Selection of Site-specific Stabilization Techniques
Some species seem to prefer eroding vegetated sites to riprap protected
banks, and, therefore would prefer indirect protection to armor. Thus the
environmental difficulty of preventing channel migration while still providing
optimum habitat for these species may be impossible.
Dike and retard structures provide excellent habitat for some species, and are
often productive fishing sites. They are amenable to "notching" (constructing
low points in the profile) in order to provide habitat diversity and to reduce
longterm adverse impacts on aquatic habitat from excessive sedimentation.
Ideally, the notches would be designed so that enough flow passed through
the structures to retain high quality aquatic habitat without causing
unacceptable bank erosion, unacceptable loss in navigation channel
dimensions, or undesirably high velocities within the aquatic habitat itself.
However, such a delicate balance is difficult to achieve in practice, even if
numerical or physical models are used in design. Design details of the notches
may be overwhelmed by the overall geomorphic and hydraulic conditions in
the area. Nevertheless, notches may be worthwhile in many cases for
providing boat access into the dike field, for allowing movement of fish and
other organisms between the main channel and the dike field, and for
maintaining water quality in the dike field pools, even if the impact on long-
term sedimentation is uncertain.
Materials such as slag may contain chemicals that degrade water quality by
leaching, and should not be used if this risk is unacceptable.
Selection considerations relating specifically to terrestrial habitat are:
If earthwork is a part of the selected method, diversity can be provided by
disposing of the excavated material in an irregular fashion, to create local
variability in frequency of flooding and drainage characteristics.
Backfill can be placed over stone and seeded or vegetated with desirable
species.
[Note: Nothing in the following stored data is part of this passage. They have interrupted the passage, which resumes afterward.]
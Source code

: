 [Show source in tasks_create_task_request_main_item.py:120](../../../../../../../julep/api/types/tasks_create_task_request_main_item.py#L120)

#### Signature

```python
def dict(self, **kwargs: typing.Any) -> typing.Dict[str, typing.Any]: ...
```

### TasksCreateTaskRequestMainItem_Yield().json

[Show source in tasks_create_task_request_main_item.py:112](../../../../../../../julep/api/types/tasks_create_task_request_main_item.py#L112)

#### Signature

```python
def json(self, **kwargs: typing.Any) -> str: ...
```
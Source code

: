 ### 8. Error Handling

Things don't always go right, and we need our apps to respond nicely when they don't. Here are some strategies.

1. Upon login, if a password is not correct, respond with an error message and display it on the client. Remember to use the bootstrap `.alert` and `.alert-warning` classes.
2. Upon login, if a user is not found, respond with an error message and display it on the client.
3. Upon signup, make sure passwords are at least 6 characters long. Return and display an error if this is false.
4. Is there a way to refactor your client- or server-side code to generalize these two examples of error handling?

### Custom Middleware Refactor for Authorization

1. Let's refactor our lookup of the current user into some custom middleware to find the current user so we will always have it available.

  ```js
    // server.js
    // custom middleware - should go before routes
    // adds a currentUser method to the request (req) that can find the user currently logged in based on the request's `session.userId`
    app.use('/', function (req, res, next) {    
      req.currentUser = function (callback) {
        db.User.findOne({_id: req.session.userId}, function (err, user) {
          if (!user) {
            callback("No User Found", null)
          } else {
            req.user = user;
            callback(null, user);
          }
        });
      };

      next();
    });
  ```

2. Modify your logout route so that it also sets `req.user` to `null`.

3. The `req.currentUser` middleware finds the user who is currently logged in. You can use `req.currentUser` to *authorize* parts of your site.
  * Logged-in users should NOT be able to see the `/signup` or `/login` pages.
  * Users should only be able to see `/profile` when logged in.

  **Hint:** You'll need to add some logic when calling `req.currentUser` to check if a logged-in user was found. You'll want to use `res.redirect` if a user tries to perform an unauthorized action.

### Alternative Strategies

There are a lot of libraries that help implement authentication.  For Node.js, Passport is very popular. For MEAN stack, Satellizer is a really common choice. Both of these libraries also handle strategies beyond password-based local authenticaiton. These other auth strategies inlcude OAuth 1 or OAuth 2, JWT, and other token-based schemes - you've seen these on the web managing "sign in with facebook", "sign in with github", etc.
This is especially appropriate when stone is placed in an excavation
behind top bank, as with stone dike roots.
Backfilling over stone and other irregular armor materials on the upper bank
slope will expedite the growth of vegetation, and enhance the natural
deposition which sometimes occurs within the interstices of the armor. By
backfilling during the construction process, seeding of desirable species at that
time may be successful.
Placement of fill on the top of dikes that protrude into the channel sometimes
succeeds in inducing the growth of native vegetation that is tolerant to the
inundation frequency of the top of the structure. This will of course be
unsuccessful if high streamflows scour the fill from the structure.